• **Activity**
Print the data that follows word for word, leaving out any picture.

• **Provided material**
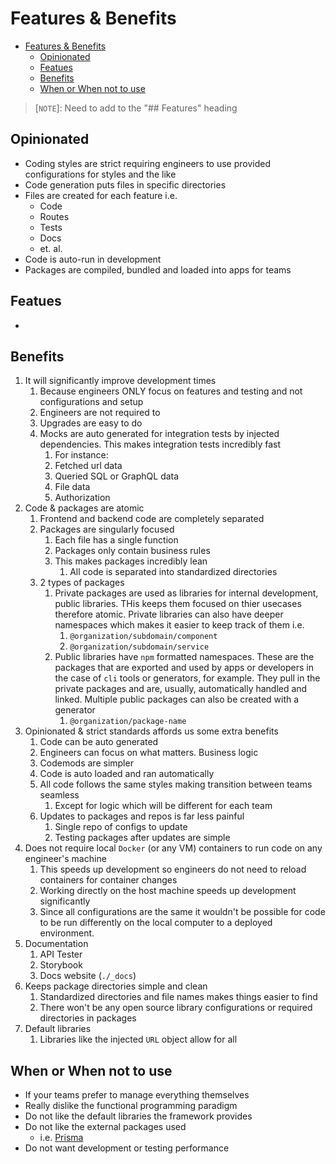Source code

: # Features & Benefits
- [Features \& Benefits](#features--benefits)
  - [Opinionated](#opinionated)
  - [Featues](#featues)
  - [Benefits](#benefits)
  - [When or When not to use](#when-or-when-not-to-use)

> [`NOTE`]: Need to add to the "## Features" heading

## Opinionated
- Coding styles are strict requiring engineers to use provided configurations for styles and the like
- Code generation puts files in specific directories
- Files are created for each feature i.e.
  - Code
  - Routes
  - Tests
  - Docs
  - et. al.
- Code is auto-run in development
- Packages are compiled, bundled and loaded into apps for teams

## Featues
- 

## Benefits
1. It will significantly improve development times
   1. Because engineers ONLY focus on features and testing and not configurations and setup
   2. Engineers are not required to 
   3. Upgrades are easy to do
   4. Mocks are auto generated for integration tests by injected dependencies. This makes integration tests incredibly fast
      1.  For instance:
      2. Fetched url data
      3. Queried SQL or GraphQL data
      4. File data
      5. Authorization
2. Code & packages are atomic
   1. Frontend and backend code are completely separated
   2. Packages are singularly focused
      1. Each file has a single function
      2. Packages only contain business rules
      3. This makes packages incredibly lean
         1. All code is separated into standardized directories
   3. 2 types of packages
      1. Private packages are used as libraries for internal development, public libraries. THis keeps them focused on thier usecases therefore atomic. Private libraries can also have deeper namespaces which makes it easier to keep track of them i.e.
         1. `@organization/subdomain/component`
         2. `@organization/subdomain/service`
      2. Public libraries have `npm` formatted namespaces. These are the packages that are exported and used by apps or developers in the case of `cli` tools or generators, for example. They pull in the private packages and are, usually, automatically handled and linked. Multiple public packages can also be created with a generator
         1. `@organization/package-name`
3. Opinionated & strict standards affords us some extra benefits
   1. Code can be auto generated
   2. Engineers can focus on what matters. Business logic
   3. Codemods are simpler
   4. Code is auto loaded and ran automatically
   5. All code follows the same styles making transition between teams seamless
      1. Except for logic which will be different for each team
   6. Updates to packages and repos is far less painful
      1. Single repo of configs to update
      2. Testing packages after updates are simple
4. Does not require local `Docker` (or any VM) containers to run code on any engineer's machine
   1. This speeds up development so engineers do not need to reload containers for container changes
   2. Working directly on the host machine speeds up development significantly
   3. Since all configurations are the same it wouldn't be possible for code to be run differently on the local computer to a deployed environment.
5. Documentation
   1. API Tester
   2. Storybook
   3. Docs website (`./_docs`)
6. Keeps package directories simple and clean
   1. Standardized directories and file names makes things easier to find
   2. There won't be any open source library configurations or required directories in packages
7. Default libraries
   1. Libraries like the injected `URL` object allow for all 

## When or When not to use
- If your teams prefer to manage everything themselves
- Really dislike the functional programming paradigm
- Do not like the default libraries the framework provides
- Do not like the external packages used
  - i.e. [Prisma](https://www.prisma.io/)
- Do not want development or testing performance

• **Your response**
Source code

: # Features & Benefits
- [Features \& Benefits](#features--benefits)
  - [Opinionated](#opinionated)
  - [Featues](#featues)
  - [Benefits](#benefits)
  - [When or When not to use](#when-or-when-not-to-use)

> [`NOTE`]: Need to add to the "## Features" heading

## Opinionated
- Coding styles are strict requiring engineers to use provided configurations for styles and the like
- Code generation puts files in specific directories
- Files are created for each feature i.e.
  - Code
  - Routes
  - Tests
  - Docs
  - et. al.
- Code is auto-run in development
- Packages are compiled, bundled and loaded into apps for teams

## Featues
- 

## Benefits
1. It will significantly improve development times
   1. Because engineers ONLY focus on features and testing and not configurations and setup
   2. Engineers are not required to 
   3. Upgrades are easy to do
   4. Mocks are auto generated for integration tests by injected dependencies. This makes integration tests incredibly fast
      1.  For instance:
      2. Fetched url data
      3. Queried SQL or GraphQL data
      4. File data
      5. Authorization
2. Code & packages are atomic
   1. Frontend and backend code are completely separated
   2. Packages are singularly focused
      1. Each file has a single function
      2. Packages only contain business rules
      3. This makes packages incredibly lean
         1. All code is separated into standardized directories
   3. 2 types of packages
      1. Private packages are used as libraries for internal development, public libraries. THis keeps them focused on thier usecases therefore atomic. Private libraries can also have deeper namespaces which makes it easier to keep track of them i.e.
         1. `@organization/subdomain/component`
         2. `@organization/subdomain/service`
      2. Public libraries have `npm` formatted namespaces. These are the packages that are exported and used by apps or developers in the case of `cli` tools or generators, for example. They pull in the private packages and are, usually, automatically handled and linked. Multiple public packages can also be created with a generator
         1. `@organization/package-name`
3. Opinionated & strict standards affords us some extra benefits
   1. Code can be auto generated
   2. Engineers can focus on what matters. Business logic
   3. Codemods are simpler
   4. Code is auto loaded and ran automatically
   5. All code follows the same styles making transition between teams seamless
      1. Except for logic which will be different for each team
   6. Updates to packages and repos is far less painful
      1. Single repo of configs to update
      2. Testing packages after updates are simple
4. Does not require local `Docker` (or any VM) containers to run code on any engineer's machine
   1. This speeds up development so engineers do not need to reload containers for container changes
   2. Working directly on the host machine speeds up development significantly
   3. Since all configurations are the same it wouldn't be possible for code to be run differently on the local computer to a deployed environment.
5. Documentation
   1. API Tester
   2. Storybook
   3. Docs website (`./_docs`)
6. Keeps package directories simple and clean
   1. Standardized directories and file names makes things easier to find
   2. There won't be any open source library configurations or required directories in packages
7. Default libraries
   1. Libraries like the injected `URL` object allow for all 

## When or When not to use
- If your teams prefer to manage everything themselves
- Really dislike the functional programming paradigm
- Do not like the default libraries the framework provides
- Do not like the external packages used
  - i.e. [Prisma](https://www.prisma.io/)
- Do not want development or testing performance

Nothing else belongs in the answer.